_Given records_:
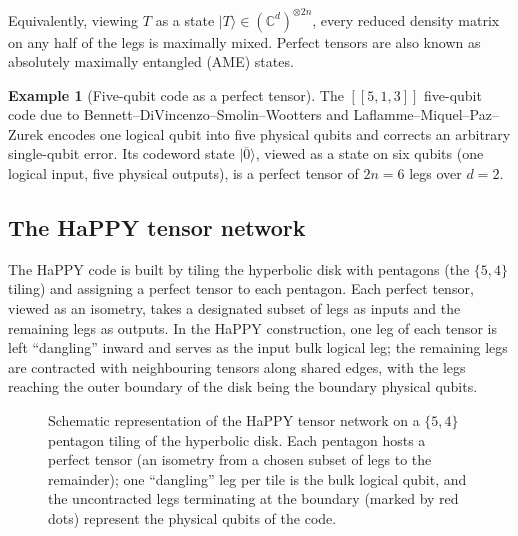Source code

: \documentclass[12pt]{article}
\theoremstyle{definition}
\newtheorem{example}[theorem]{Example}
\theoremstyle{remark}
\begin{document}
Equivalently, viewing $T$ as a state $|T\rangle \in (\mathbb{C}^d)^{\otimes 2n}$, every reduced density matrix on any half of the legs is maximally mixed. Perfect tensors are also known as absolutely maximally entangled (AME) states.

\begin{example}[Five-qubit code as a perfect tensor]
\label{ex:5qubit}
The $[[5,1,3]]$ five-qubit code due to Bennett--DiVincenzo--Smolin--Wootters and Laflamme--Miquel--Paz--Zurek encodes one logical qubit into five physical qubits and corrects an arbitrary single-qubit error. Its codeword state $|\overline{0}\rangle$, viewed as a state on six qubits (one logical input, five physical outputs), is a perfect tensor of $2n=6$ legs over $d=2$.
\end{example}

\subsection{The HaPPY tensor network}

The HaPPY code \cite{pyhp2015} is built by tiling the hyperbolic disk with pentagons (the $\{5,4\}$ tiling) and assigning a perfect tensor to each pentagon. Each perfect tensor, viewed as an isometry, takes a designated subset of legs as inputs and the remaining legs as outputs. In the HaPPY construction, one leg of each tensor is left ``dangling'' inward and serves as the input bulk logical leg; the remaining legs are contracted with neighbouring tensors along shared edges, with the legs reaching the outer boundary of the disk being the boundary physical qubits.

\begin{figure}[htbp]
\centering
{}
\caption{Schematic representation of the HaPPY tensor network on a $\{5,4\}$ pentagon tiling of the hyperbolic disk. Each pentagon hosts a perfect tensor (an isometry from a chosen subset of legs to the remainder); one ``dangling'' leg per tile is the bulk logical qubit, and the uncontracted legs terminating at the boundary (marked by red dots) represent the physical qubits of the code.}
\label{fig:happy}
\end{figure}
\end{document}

==

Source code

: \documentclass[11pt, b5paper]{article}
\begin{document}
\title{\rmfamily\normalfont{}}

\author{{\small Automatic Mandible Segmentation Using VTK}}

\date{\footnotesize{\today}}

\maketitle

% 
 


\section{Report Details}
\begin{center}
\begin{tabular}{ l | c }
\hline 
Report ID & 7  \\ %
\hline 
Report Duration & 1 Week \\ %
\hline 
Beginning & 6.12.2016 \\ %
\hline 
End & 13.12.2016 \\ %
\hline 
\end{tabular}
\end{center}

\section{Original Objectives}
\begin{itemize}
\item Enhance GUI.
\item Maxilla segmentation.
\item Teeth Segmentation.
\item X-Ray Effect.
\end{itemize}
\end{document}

--

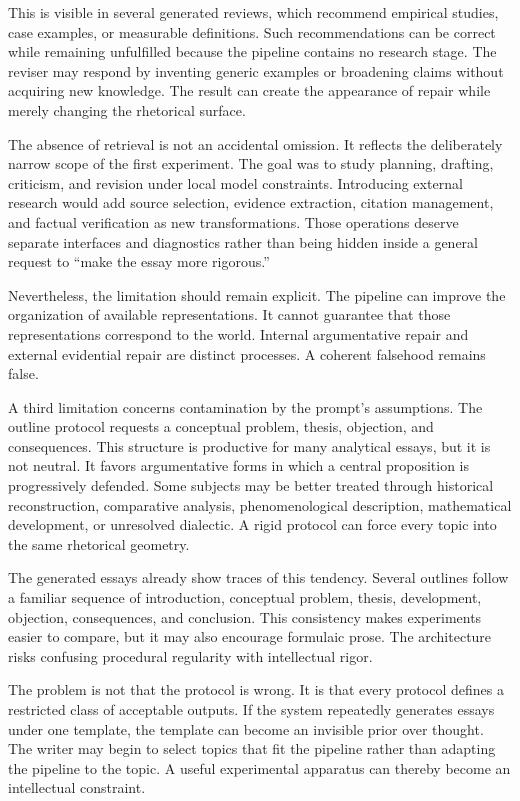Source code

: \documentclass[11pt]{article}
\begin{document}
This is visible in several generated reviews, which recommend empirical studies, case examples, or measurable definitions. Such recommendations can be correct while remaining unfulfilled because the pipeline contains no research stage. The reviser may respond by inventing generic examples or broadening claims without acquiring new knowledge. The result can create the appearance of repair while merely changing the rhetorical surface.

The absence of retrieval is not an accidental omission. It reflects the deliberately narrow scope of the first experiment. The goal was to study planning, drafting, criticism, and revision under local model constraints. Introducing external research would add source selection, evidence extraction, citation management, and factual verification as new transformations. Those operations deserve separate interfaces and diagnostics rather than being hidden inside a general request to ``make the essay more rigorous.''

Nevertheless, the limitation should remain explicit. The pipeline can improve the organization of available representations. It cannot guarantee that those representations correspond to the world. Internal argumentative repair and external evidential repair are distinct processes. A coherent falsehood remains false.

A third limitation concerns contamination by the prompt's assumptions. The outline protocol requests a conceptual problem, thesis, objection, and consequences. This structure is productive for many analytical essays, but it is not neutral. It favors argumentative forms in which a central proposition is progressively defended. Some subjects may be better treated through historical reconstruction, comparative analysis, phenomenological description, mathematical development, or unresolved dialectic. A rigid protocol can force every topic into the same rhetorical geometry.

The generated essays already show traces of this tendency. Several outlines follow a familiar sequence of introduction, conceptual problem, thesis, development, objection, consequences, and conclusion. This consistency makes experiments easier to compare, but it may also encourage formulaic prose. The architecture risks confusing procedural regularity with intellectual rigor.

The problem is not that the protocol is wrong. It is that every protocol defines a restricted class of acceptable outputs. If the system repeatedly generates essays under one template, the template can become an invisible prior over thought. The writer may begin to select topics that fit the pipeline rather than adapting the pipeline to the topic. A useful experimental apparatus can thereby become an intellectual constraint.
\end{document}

_Task description_:
Across all the records above, find each line with "into" in it and copy it.

_Exercise response_:
The $[[5,1,3]]$ five-qubit code due to Bennett--DiVincenzo--Smolin--Wootters and Laflamme--Miquel--Paz--Zurek encodes one logical qubit into five physical qubits and corrects an arbitrary single-qubit error. Its codeword state $|\overline{0}\rangle$, viewed as a state on six qubits (one logical input, five physical outputs), is a perfect tensor of $2n=6$ legs over $d=2$.
A third limitation concerns contamination by the prompt's assumptions. The outline protocol requests a conceptual problem, thesis, objection, and consequences. This structure is productive for many analytical essays, but it is not neutral. It favors argumentative forms in which a central proposition is progressively defended. Some subjects may be better treated through historical reconstruction, comparative analysis, phenomenological description, mathematical development, or unresolved dialectic. A rigid protocol can force every topic into the same rhetorical geometry.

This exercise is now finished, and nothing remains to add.